埼玉大学と独マックスプランク地球外物理学研究所らは,ドイツのeROSITA衛星を使った全天掃天観測などから,これまで静穏であった2つの銀河が準周期的爆発を起こしていることを発見した(ニュースリリース)。
eROSITA望遠鏡は,X線で全天を掃天観測しており,継続的に取得されたデータは,今回の爆発のような突発的な天体現象を探すのに適している。eROSITAによって発見された2つの天体は,欧州宇宙機関のX線観測衛星XMM-Newtonおよび,国際宇宙ステーションに搭載されたX線望遠鏡NICERによる追観測結果とあわせると,いずれもわずか数時間の間に振幅の大きいX線変動を示した。

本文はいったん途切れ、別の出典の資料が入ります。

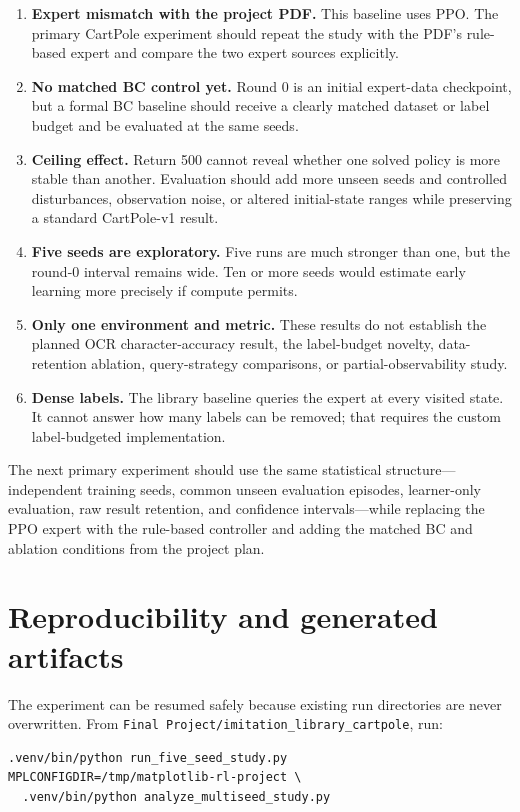 \documentclass[11pt]{article}
\begin{document}
\begin{enumerate}
  \item \textbf{Expert mismatch with the project PDF.} This baseline uses PPO. The primary CartPole experiment should repeat the study with the PDF's rule-based expert and compare the two expert sources explicitly.
  \item \textbf{No matched BC control yet.} Round 0 is an initial expert-data checkpoint, but a formal BC baseline should receive a clearly matched dataset or label budget and be evaluated at the same seeds.
  \item \textbf{Ceiling effect.} Return 500 cannot reveal whether one solved policy is more stable than another. Evaluation should add more unseen seeds and controlled disturbances, observation noise, or altered initial-state ranges while preserving a standard CartPole-v1 result.
  \item \textbf{Five seeds are exploratory.} Five runs are much stronger than one, but the round-0 interval remains wide. Ten or more seeds would estimate early learning more precisely if compute permits.
  \item \textbf{Only one environment and metric.} These results do not establish the planned OCR character-accuracy result, the label-budget novelty, data-retention ablation, query-strategy comparisons, or partial-observability study.
  \item \textbf{Dense labels.} The library baseline queries the expert at every visited state. It cannot answer how many labels can be removed; that requires the custom label-budgeted implementation.
\end{enumerate}

The next primary experiment should use the same statistical structure---independent training seeds, common unseen evaluation episodes, learner-only evaluation, raw result retention, and confidence intervals---while replacing the PPO expert with the rule-based controller and adding the matched BC and ablation conditions from the project plan.

\section{Reproducibility and generated artifacts}

The experiment can be resumed safely because existing run directories are never overwritten. From \texttt{Final Project/imitation\_library\_cartpole}, run:

\begin{verbatim}
.venv/bin/python run_five_seed_study.py
MPLCONFIGDIR=/tmp/matplotlib-rl-project \
  .venv/bin/python analyze_multiseed_study.py
\end{verbatim}
\end{document}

一方,埼玉大学が参画する光・赤外線天文学大学間連携による観測などからは,通常の活動銀河核と異なり,これらの天体に降着現象を示すスペクトルや光度変化が見られなかった。つまり,先行研究で見つけられていた類似天体と異なり,eROSITAで見つかった今回の天体の母銀河は,ブラックホールの活動性をこれまで示していなかった。
今回発見されたような準周期的な放射は,典型的には,連星系に由来して見られるという。もしブラックホールの周りを公転する天体の存在がこのようなX線強度の爆発的上昇の引き金になっているとすれば,その質量はブラックホールの質量よりもはるかに小さく,恒星や白色矮星程度でなければならない。そして,その公転する天体はブラックホールに近づく時に受ける大きな潮汐力で一部が破壊されているかもしれない。
このX線の爆発的な上昇の原因はまだわかっていないが,最近までこのブラックホールの近傍は静穏であったので,これらの現象を引き起こすために,活動銀河に存在するような降着円盤がかつては存在していなくても説明できるでるという。
これらの銀河は比較的小さく,地球からあまり遠くないため,今回の発見は低質量銀河の中でブラックホールがどのように活発になるかを解明する手がかりになると期待されるとしている。